The web is still broken

Each year triggered by a different comment or experience, here is my annual take about the web being horrible, or not that great, to build software nowadays.

This time the cliffhanger came from Ken Wheeler's talk at Chain React Conf, which you should check out. In fact, I suggest you go there and then come back to this article.

Origins

It is already a fact that the web is consumed by mobile devices more than desktop ones. This might vary depending on the site, for example this blog is an exception, but in general the metrics indicate that trend.

This is one of many context shifts the web suffered since it was born. The world was way different when the technologies that make a website today were crafted, and most important we the users were really different.

And it is not a small detail, if you compare it with the programming environment for native applications, the web is old.

The web was needed for research documentation, so yes, if you look at it from the HTML side it kinda is like a text editor.

The web is old

Time went by, people started using the internet more and we the developers needed to achieve more complex requirements, not just write documents.

People in charge of making the web move forward tried to come up with new features that would make building a site easier. These people aren't only browser vendors or organizations, but also developers like you.

For example, we needed a better way to pick up DOM elements and manipulate them, so jQuery was created. Later, browsers included native methods for this.

Moving forward

For the better or worse, this is the most common path the web growth goes: developers fill the gaps, and then a new native technology comes to fill it.

Right now, we are in the middle of a transition the web is making to become a more suitable environment for applications.

I can't predict when this transition is going to be over, but I can assure you the web will suck less. Developing for the web always sucks less than a couple of years ago, no matter when you are reading this.

The web platform is always catching up, and that means it's always kinda late

But the truth is the web platform is always catching up, and that means it's always kinda late. It also means it is a dynamic environment in permanent growth.

I can envision a moment when we are going to be able to easily build complex applications on the client side and we will be complaining about the web being awful to build VR or AR experiences, or maybe not, who knows.

This last statement depends on the community, but also on browsers.

Fragmentation

Besides the web being created a long time ago, for different purposes and having a less standardized or more informal growth path it also suffers fragmentation.

There is absolutely no way you can consume an iOS app outside the Apple ecosystem, but it is possible to access the web from Apple, Google, Microsoft or other vendors' products.

The bright side is that competition generally pushes improvement along the market, the bad thing is fragmentation.
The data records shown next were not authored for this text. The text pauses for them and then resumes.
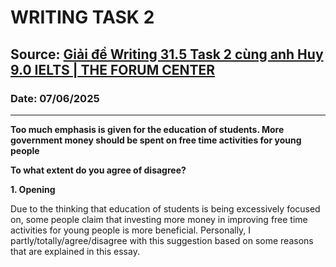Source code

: # WRITING TASK 2

## Source: [Giải đề Writing 31.5 Task 2 cùng anh Huy 9.0 IELTS | THE FORUM CENTER](https://www.youtube.com/watch?v=_aexOa_r7Eg)

### Date: 07/06/2025
---

**Too much emphasis is given for the education of students. More government money should be spent on free time activities for young people**

**To what extent do you agree of disagree?**

**1. Opening**

Due to the thinking that education of students is being excessively focused on, some people claim that investing more money in improving free time activities for young people is more beneficial. Personally, I partly/totally/agree/disagree with this suggestion based on some reasons that are explained in this essay.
Users, developers and even companies suffer it because of the extra costs it generates.

Compatibility means deliberately repeating others mistakes.

David Wheeler

I'm not saying I want this to happen or that it would be good, but imagine if we had a versioned web. Every year or six months all browsers would get updated with the exact same set of features, functionality and most important, with the exact same bugs.

All browsers would always need the same polyfills, there would be no user agent dirty checks, Progressive Web Apps would be everywhere, or nowhere at all.

Again, I don't know if this would actually help the web, but just imagine it for a minute, because that is one of the main differences between developing native apps and developing web apps today.

Imagine how performance is a central topic and a big concern today in web development, while not being that critical in iOS for example.

Or forget about this crazy idea, what thing would you change to make the web feel more like programming for native app environments?

Distribution

No application approval or intricate sign up processes.

So here is one good for the web. As soon as you have a url, your site can be accessed by anyone with a web browser.

Anyway, web applications will never feel native, right?

To be honest I don't want this to change. I don't want to completely ignore whether I am inside a browser or inside a native application.

But with so little the experience could definitely be more pleasant like fool adoption of web manifest options as in Chrome mobile with theme color and launcher icons on home screen.

Wrap-up

Because of the pain points I've already mentioned in this article, the web platform is far ahead from the native development one.

I still think the web is great and it can quickly get better. We just need some people to sit, talk and discuss closer, and push it forward together.

I agree with you Ken, the web kind of sucks, but the battle won't be fair until vendors treat it with the same love they do to their native counterparts.